Será que a abstenção na Madeira está inflacionada como afirmam Albuquerque e Ireneu Barreto?
Na ressaca dos resultados eleitorais, várias personalidades, ao abordarem os valores da abstenção, disseram que os mesmos estão inflacionados e que as percentagens reais são bem abaixo das oficiais. Miguel Albuquerque, presidente do PSD e do Governo Regional, e Ireneu Barreto, Representante da República para a Madeira, foram duas delas. Mas estarão os números da abstenção tão inflacionados como nos querem fazer crer?
Vejamos o que afirmou Ireneu Barreto à Antena1 Madeira. “O número que aparece (da abstenção) é 46,7%. Esse número não é real, no sentido de que nossas listas de eleitores são quase iguais às listas dos residentes, o que é manifestamente impossível, porque há, pelo menos, uma quantidade de população que não vota. (São) todos aqueles que têm menos de 18 anos”.
O Representante da República para a Madeira estimava haver uma inflação de “pelo menos” 20% face à realidade.
Também Miguel Albuquerque, no dia das eleições, por mais do que uma vez, considerou haver uma boa afluência às urnas, porque os números da abstenção seriam um “falso indicador”, devido à “população flutuante”.
Será que o presidente do Governo Regional e o Representante da República têm razão ao considerarem que a inflação real é bem menor do que a oficial?
Comecemos por ver qual é a população residente na Madeira. De acordo com os dados da DREM – Direcção Regional de Estatística da Madeira, em 2022, residiam na Região 253.259 pessoas. Destas, 215.505 são residentes com mais de 18 anos, idade mínima para ter direito a voto.
Por outro lado, os cadernos eleitorais, nas eleições de domingo, tiveram, 253.865 eleitores.
Há, desde logo, duas impossibilidades estatísticas: o número de eleitores não pode ser maior do que o número de residentes, pois ser residente é condição para se ter direito a voto; e, segundo, também não pode ser maior do que o número de cidadãos com mais de 18 anos.

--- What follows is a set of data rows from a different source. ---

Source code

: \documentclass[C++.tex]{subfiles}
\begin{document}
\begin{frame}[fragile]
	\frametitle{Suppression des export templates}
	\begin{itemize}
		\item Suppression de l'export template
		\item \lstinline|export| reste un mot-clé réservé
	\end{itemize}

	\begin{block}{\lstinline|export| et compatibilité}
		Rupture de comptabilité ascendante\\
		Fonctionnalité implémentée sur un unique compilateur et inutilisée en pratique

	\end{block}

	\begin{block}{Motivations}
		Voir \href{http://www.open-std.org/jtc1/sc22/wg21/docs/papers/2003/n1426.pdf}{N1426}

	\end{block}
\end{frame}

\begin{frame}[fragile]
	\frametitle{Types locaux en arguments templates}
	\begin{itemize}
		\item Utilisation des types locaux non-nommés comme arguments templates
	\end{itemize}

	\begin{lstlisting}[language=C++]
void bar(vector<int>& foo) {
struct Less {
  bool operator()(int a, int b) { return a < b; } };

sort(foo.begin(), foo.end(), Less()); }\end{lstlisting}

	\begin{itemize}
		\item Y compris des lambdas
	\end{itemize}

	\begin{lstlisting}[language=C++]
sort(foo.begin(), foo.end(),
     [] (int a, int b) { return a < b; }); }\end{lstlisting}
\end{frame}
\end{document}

Ora, o número de inscritos nos cadernos eleitorais supera o de residentes em seis centenas e o número de pessoas com direito a voto em 38.360. Este pode ser considerado o número de eleitores-fantasma.
Assim, o apuramento da abstenção real deve de ser feito verificando as percentagens de residentes com mais de 18 anos, que exerceu ou não o direito de voto. Na verdade, os 135.413 votantes representam 62,84% os residentes no arquipélago com direito de voto. Os restantes 37,16% compõem a percentagem real de abstenção.
Assim, a abstenção real é 9,5 pontos percentuais mais baixa do que a oficial (37,16% - 46,66%). Isto significa que a abstenção é 20,4% inferior à oficialmente referida.
Estas discrepâncias de números devem-se ao facto de o recenseamento eleitoral ser automático. Quando uma pessoa tem Cartão de Cidadão, em que a residência referida é na Região Autónoma da Madeira, passa a cidadão eleitor activo e passivo, no dia em que faz 18 anos, esteja ou não a residir de facto no arquipélago.
Pelo exposto, verifica-se que tanto Miguel Albuquerque, de forma mais vaga, como Ireneu Barreto, com conteúdo mais fundamentado, têm razão no que afirmaram sobre a abstenção nas eleições legislativas para a Região Autónoma da Madeira, do último domingo.